Required Burst Parameters¶

Unless otherwise noted, all data in the burst_parameters dictionary are used as initial guesses and are subject to least-squares optimization. (Only the ref_freq parameter is held fixed permanently; all other parameters can be fitted or held fixed at the discretion of the user.) As with other "initial-guess" problems, we recommended that as many initial guesses as possible be "good enough" based on prior information. However, the fitburst API allows for initial-guess modifications at later, pre-fit stages.

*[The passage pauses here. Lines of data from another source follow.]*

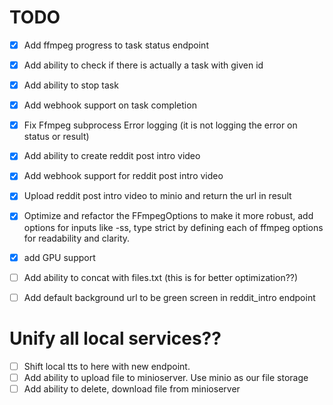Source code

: # TODO
- [x] Add ffmpeg progress to task status endpoint
- [x] Add ability to check if there is actually a task with given id
- [x] Add ability to stop task
- [x] Add webhook support on task completion
- [x] Fix Ffmpeg subprocess Error logging (it is not logging the error on status or result)
- [x] Add ability to create reddit post intro video
- [x] Add webhook support for reddit post intro video
- [x] Upload reddit post intro video to minio and return the url in result 
- [x] Optimize and refactor the FFmpegOptions to make it more robust, add options for inputs like -ss, type strict by defining each of ffmpeg options for readability and clarity.
- [x] add GPU support
- [ ] Add ability to concat with files.txt (this is for better optimization??)
- [ ] Add default background url to be green screen in reddit_intro endpoint


# Unify all local services??
- [ ] Shift local tts to here with new endpoint.
- [ ] Add ability to upload file to minioserver. Use minio as our file storage
- [ ] Add ability to delete, download file from minioserver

All dictionary keys contain Python lists of floating-point values. The number of list elements is equal to the number of burst components to be modeled. For example, a "simple" burst described with a single profile will have burst_parameters entries with len(burst_parameters[name]) = 1.

burst_parameters = {
    "amplitude"            : # a list containing the the log (base 10) of the overall signal amplitude
    "arrival_time"         : # a list containing the arrival times, in seconds
    "burst_width"          : # a list containing the temporal widths, in seconds
    "dm"                   : # a list containing the dispersion measures (DM), in parsec per cubic centimeter
    "dm_index"             : # a list containing the exponents of frequency dependence in DM delay
    "ref_freq"             : # a list containing the reference frequencies for arrival-time and power-law parameter estimates, in MHz (held fixed)
    "scattering_index"     : # a list containing the exponents of frequency dependence in scatter-broadening
    "scattering_timescale" : # a list containing the scattering timescales, in seconds
    "spectral_index"       : # a list containing the power-law spectral indices
    "spectral_running"     : # a list containing the power-law spectral running
}

Required Spectrum¶

The data_full entry contains the observed dynamic spectrum as a Numpy ndarray with shape (num_freq, num_time).